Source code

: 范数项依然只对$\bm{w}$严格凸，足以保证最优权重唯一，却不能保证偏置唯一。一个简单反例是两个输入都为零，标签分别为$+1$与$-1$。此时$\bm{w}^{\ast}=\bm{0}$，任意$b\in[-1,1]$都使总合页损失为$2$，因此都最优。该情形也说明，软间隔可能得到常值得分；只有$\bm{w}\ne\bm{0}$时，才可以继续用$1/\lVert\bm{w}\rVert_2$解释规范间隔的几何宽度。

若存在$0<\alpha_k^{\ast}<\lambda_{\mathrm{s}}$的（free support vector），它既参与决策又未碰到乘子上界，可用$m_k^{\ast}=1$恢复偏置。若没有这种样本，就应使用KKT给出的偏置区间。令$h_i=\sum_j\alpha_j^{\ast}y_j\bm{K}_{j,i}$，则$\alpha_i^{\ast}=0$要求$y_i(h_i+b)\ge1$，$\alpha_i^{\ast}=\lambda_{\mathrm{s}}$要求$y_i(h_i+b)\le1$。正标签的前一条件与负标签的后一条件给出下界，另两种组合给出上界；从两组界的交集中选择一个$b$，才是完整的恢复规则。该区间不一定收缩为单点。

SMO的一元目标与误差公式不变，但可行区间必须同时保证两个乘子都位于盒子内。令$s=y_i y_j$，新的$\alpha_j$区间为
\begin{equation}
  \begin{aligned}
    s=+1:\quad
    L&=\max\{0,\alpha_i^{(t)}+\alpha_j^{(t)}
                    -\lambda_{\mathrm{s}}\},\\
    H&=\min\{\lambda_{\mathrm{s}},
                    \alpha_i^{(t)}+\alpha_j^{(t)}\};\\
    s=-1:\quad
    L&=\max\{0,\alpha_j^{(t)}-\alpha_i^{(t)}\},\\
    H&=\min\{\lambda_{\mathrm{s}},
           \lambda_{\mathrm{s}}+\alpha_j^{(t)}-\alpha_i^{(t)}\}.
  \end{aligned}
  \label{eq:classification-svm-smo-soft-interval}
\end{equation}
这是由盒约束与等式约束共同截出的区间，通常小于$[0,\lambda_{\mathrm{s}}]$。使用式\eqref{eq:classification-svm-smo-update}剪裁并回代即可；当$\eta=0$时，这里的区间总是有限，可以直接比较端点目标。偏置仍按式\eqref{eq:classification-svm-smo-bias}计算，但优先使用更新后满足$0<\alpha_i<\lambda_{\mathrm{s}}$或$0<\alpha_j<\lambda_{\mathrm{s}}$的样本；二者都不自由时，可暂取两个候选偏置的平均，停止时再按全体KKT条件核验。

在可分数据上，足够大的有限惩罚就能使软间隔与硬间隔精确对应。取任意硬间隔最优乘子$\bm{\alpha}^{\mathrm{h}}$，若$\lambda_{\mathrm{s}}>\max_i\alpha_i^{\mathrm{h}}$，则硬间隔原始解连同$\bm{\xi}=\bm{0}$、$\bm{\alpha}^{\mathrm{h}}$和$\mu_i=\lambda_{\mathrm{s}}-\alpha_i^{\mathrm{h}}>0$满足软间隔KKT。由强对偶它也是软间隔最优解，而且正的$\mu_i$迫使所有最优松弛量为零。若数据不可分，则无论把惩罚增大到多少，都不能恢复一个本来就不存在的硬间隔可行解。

Work to be completed: Search the entries for lines with the string "classification", then report their number alone.

Response for this exercise: 2